A ghost-woman’s ruminations on the joys & injustices of her life fly through her memory:
Rhapsodic & reportorial by turns, Amelia Earhart sets the mythological image of the first famous female aviator against her own musings on the facts of her life. The result is an epic monologue that reveals not only Earhart but also Larry Beckett‘s genius for making words dance, for Amelia & for us.
–Alexandra Yurkovsky, poet, critic, author of Wanting
He lifts the wing of that old plane on the ground
so we can see the woman before she takes off.
As he tells us her story, I can feel her on the roof
of the hotel, arms outstretched to catch the updraft.

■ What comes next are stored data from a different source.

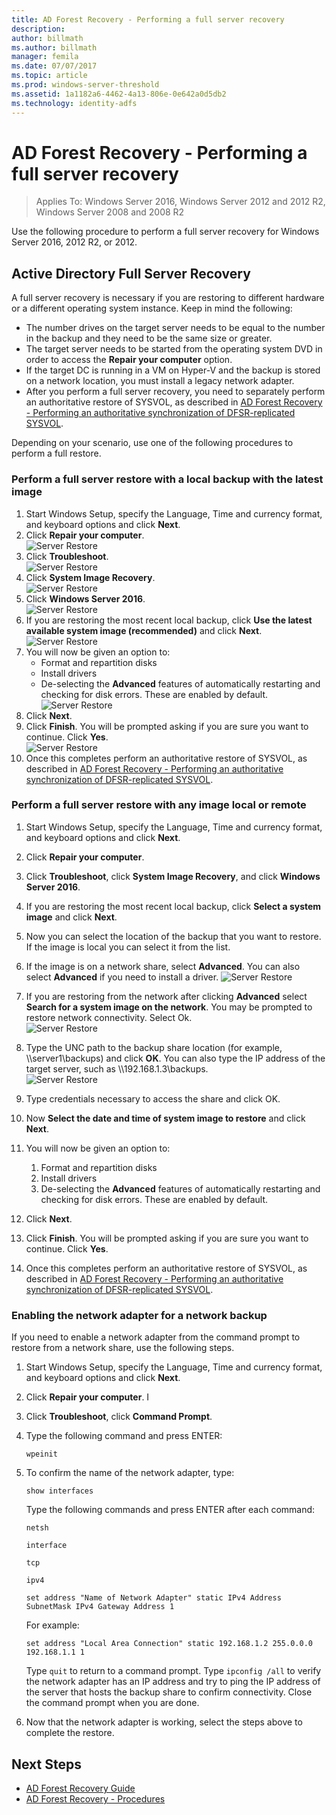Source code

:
 ```yaml
---
title: AD Forest Recovery - Performing a full server recovery 
description:
author: billmath
ms.author: billmath
manager: femila
ms.date: 07/07/2017
ms.topic: article
ms.prod: windows-server-threshold
ms.assetid: 1a1182a6-4462-4a13-806e-0e642a0d5db2
ms.technology: identity-adfs
---
```




# AD Forest Recovery - Performing a full server recovery 

>Applies To: Windows Server 2016, Windows Server 2012 and 2012 R2, Windows Server 2008 and 2008 R2
 
Use the following procedure to perform a full server recovery for Windows Server 2016, 2012 R2, or 2012. 

## Active Directory Full Server Recovery
A full server recovery is necessary if you are restoring to different hardware or a different operating system instance. Keep in mind the following:

- The number drives on the target server needs to be equal to the number in the backup and they need to be the same size or greater.
- The target server needs to be started from the operating system DVD in order to access the **Repair your computer** option. 
- If the target DC is running in a VM on Hyper-V and the backup is stored on a network location, you must install a legacy network adapter.  
- After you perform a full server recovery, you need to separately perform an authoritative restore of SYSVOL, as described in [AD Forest Recovery - Performing an authoritative synchronization of DFSR-replicated SYSVOL](AD-Forest-Recovery-Authoritative-Recovery-SYSVOL.md).


Depending on your scenario, use one of the following procedures to perform a full restore.  
  
### Perform a full server restore with a local backup with the latest image
  
1.  Start Windows Setup, specify the Language, Time and currency format, and keyboard options and click **Next**.  
2.  Click **Repair your computer**.</br>
![Server Restore](media/AD-Forest-Recovery-Perform-a-Full-Recovery/restore1.png)
3.  Click **Troubleshoot**.</br>
![Server Restore](media/AD-Forest-Recovery-Perform-a-Full-Recovery/restore2.png)
4.  Click **System Image Recovery**.</br>
![Server Restore](media/AD-Forest-Recovery-Perform-a-Full-Recovery/restore3.png)
5.  Click **Windows Server 2016**.  
![Server Restore](media/AD-Forest-Recovery-Perform-a-Full-Recovery/restore4.png)
6.  If you are restoring the most recent local backup, click **Use the latest available system image (recommended)** and click **Next**.
![Server Restore](media/AD-Forest-Recovery-Perform-a-Full-Recovery/restore5.png)
7.  You will now be given an option to:
	-  Format and repartition disks
	-  Install drivers
	-  De-selecting the **Advanced** features of automatically restarting and checking for disk errors.  These are enabled by default.
![Server Restore](media/AD-Forest-Recovery-Perform-a-Full-Recovery/restore6.png)
8. Click **Next**.
9. Click **Finish**.  You will be prompted asking if you are sure you want to continue.  Click **Yes**.  
![Server Restore](media/AD-Forest-Recovery-Perform-a-Full-Recovery/restore11.png) 
10. Once this completes perform an authoritative restore of SYSVOL, as described in [AD Forest Recovery - Performing an authoritative synchronization of DFSR-replicated SYSVOL](AD-Forest-Recovery-Authoritative-Recovery-SYSVOL.md).
 

### Perform a full server restore with any image local or remote
1.  Start Windows Setup, specify the Language, Time and currency format, and keyboard options and click **Next**.  
2.  Click **Repair your computer**.</br>
3.  Click **Troubleshoot**, click **System Image Recovery**, and click **Windows Server 2016**.  
4.  If you are restoring the most recent local backup, click **Select a system image** and click **Next**.

5.  Now you can select the location of the backup that you want to restore.  If the image is local you can select it from the list.  
6.  If the image is on a network share, select **Advanced**.  You can also select **Advanced** if you need to install a driver.
![Server Restore](media/AD-Forest-Recovery-Perform-a-Full-Recovery/restore7.png)
7.  If you are restoring from the network after clicking **Advanced** select **Search for a system image on the network**.  You may be prompted to restore network connectivity.  Select Ok. </br>
![Server Restore](media/AD-Forest-Recovery-Perform-a-Full-Recovery/restore8.png)
8. Type the UNC path to the backup share location (for example, \\\server1\backups) and click **OK**.  You can also type the IP address of the target server, such as \\\192.168.1.3\backups.  
![Server Restore](media/AD-Forest-Recovery-Perform-a-Full-Recovery/restore9.png)
10. Type credentials necessary to access the share and click OK.  
11. Now **Select the date and time of system image to restore** and click **Next**.
12. You will now be given an option to:
	1.   Format and repartition disks
	2.   Install drivers
	3.   De-selecting the **Advanced** features of automatically restarting and checking for disk errors.  These are enabled by default.
13. Click **Next**.
14. Click **Finish**.  You will be prompted asking if you are sure you want to continue.  Click **Yes**.   
15. Once this completes perform an authoritative restore of SYSVOL, as described in [AD Forest Recovery - Performing an authoritative synchronization of DFSR-replicated SYSVOL](AD-Forest-Recovery-Authoritative-Recovery-SYSVOL.md).


### Enabling the network adapter for a network backup
If you need to enable a network adapter from the command prompt to restore from a network share, use the following steps.

1.  Start Windows Setup, specify the Language, Time and currency format, and keyboard options and click **Next**.  
2.  Click **Repair your computer**. I
3.  Click **Troubleshoot**, click **Command Prompt**.  
4.  Type the following command and press ENTER:  
  
    ```  
    wpeinit  
    ```   
5.  To confirm the name of the network adapter, type:  
  
    ```  
    show interfaces  
    ```  
  
     Type the following commands and press ENTER after each command:  
  
    ```  
    netsh  
    ```  
  
    ```  
    interface  
    ```  
  
    ```  
    tcp  
    ```  
  
    ```  
    ipv4  
    ```  
  
    ```  
    set address "Name of Network Adapter" static IPv4 Address SubnetMask IPv4 Gateway Address 1  
    ```  
  
     For example:  
  
    ```  
    set address "Local Area Connection" static 192.168.1.2 255.0.0.0 192.168.1.1 1  
    ```  
  
     Type `quit` to return to a command prompt. Type `ipconfig /all` to verify the network adapter has an IP address and try to ping the IP address of the server that hosts the backup share to confirm connectivity. Close the command prompt when you are done.  
  
6.  Now that the network adapter is working, select the steps above to complete the restore.

## Next Steps

- [AD Forest Recovery Guide](AD-Forest-Recovery-Guide.md)
- [AD Forest Recovery - Procedures](AD-Forest-Recovery-Procedures.md)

–Robin Rule, poet, author of Porch Language and Trailer for Rent
Larry Beckett, poet, writer, engages Amelia Earhart, pilot, flyer. Beckett has researched, meditated, mused. He shares his results here, gives us the goods. Using the first-person voice of Amelia herself, often ironic in tone, he makes it mesmerizing. Sea chants. Land chants. Air chants. Who was Amelia? What really happened? She is alive, still flying, imagined and remembered lyrically—seven lines at a time.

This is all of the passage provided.